## Exercise instructions
Filter the entries, keeping every line with the string "puzzle".

Stored data entries

------

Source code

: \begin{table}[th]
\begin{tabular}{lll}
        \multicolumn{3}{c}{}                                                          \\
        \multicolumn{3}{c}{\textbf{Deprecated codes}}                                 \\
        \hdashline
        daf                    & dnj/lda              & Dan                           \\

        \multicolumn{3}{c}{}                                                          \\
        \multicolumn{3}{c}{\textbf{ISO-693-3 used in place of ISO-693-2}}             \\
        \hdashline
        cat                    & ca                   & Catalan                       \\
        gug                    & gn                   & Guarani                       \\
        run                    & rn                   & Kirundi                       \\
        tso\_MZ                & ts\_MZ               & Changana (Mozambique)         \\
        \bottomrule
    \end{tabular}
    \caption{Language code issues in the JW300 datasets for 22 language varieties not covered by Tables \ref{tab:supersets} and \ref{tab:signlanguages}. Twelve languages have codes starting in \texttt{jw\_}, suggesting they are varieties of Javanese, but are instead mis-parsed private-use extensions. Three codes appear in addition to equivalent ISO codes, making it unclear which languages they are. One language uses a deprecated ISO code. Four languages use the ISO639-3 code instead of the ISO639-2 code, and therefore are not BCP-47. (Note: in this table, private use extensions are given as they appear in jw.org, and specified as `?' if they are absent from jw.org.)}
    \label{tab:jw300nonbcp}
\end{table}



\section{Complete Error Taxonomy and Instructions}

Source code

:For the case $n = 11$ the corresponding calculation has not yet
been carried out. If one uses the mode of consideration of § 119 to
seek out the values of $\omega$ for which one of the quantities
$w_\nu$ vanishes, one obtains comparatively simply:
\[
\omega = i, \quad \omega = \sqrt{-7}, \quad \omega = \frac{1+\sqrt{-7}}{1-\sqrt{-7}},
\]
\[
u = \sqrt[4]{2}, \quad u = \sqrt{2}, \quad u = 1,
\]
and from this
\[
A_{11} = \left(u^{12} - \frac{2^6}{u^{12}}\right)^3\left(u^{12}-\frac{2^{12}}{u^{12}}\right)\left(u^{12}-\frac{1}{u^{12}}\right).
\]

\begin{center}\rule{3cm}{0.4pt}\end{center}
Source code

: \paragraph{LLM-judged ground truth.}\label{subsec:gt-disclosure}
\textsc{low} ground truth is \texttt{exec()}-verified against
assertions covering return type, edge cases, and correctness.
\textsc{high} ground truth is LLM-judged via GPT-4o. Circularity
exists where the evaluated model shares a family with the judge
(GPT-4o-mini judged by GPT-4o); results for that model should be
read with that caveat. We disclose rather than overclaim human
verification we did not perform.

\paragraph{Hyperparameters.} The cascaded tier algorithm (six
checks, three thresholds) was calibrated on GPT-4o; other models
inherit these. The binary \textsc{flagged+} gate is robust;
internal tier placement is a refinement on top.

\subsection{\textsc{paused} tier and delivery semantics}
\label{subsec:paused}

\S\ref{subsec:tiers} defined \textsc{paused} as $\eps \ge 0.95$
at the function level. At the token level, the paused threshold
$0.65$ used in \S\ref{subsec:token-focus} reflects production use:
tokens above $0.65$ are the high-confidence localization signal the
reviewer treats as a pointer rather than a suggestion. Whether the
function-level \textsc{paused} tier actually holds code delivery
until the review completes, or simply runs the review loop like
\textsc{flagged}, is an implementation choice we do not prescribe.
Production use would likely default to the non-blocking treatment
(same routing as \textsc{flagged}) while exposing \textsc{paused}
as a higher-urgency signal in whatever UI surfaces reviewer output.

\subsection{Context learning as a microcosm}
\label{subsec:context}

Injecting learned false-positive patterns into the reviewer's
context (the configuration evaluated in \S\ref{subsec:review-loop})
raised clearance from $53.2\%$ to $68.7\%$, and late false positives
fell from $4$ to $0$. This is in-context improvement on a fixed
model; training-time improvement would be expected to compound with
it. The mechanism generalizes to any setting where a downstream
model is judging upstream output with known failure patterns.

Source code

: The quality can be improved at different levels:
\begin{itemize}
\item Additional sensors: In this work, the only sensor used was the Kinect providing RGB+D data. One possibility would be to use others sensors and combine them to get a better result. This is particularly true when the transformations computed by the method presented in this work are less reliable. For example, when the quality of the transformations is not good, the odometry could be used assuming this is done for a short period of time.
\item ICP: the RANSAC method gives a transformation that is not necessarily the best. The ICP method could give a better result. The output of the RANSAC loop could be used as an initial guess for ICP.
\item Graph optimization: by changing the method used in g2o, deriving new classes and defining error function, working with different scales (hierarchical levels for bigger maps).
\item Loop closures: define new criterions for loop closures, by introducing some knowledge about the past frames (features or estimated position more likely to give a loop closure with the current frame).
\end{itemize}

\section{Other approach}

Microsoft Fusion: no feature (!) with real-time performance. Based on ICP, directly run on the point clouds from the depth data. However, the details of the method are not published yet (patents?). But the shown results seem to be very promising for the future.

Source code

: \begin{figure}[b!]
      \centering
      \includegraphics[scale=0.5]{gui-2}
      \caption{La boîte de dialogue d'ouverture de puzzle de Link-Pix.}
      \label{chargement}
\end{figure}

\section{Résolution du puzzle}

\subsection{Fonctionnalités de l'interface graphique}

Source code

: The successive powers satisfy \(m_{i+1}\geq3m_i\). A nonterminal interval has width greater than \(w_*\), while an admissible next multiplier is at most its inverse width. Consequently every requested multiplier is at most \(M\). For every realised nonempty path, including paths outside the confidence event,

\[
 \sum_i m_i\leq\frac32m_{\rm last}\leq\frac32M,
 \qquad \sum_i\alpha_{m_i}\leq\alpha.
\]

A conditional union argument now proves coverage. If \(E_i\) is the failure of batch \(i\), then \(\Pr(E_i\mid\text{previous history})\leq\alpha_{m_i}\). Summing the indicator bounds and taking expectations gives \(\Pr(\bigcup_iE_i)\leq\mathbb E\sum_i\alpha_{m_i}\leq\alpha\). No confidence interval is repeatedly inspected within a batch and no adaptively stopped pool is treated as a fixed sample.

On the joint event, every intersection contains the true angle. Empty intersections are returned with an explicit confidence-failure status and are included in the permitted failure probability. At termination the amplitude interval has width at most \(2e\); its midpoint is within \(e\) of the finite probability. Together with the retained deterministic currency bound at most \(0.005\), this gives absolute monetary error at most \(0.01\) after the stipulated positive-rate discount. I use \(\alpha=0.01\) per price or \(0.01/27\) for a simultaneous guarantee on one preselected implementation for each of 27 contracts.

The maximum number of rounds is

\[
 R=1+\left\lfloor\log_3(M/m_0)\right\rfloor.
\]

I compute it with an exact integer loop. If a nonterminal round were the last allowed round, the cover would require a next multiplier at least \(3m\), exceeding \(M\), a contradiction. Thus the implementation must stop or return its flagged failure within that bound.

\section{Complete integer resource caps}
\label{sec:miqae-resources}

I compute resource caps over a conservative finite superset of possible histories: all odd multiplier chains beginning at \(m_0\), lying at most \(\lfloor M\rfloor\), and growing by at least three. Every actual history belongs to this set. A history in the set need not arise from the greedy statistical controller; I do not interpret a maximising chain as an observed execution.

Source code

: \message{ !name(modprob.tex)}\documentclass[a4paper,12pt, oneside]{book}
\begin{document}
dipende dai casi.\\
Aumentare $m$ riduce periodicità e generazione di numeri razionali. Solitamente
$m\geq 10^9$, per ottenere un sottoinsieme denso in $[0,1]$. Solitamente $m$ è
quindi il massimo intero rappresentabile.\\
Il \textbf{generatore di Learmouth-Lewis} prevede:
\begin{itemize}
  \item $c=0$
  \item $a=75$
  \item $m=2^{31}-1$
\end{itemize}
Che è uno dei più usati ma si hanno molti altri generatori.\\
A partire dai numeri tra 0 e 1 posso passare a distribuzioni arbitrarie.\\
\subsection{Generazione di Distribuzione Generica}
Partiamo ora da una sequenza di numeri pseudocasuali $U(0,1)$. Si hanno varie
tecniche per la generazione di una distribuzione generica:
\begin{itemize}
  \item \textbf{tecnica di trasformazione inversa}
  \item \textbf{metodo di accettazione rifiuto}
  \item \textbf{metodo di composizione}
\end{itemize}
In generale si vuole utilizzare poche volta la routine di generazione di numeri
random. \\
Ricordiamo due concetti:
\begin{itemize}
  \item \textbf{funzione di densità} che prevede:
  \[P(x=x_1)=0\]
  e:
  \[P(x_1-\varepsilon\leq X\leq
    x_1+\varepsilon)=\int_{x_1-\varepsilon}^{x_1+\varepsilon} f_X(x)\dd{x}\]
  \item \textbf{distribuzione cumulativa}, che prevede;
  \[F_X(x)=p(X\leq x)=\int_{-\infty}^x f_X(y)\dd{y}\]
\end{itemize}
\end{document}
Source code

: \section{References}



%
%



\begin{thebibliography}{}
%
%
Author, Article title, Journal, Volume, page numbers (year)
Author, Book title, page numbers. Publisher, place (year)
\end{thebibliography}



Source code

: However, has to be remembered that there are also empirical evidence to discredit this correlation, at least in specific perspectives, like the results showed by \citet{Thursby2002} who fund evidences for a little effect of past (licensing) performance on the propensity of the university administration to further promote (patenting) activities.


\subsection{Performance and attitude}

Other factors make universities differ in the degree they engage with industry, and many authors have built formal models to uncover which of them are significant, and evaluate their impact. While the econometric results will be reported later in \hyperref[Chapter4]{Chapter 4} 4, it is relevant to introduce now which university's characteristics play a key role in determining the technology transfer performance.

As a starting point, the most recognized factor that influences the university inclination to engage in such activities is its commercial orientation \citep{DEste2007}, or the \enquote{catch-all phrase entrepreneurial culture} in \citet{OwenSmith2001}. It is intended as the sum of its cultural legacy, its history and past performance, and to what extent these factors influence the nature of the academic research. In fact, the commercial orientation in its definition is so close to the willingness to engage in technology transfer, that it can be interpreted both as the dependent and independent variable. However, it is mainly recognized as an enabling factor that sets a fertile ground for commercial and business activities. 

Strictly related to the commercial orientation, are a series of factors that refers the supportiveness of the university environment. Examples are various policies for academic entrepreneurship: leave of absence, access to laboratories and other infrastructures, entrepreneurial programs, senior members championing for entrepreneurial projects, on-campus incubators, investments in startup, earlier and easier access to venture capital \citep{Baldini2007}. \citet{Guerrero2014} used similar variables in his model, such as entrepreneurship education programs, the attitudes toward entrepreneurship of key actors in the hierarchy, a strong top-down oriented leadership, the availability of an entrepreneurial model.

------

## Solution to this task
      \caption{La boîte de dialogue d'ouverture de puzzle de Link-Pix.}
\section{Résolution du puzzle}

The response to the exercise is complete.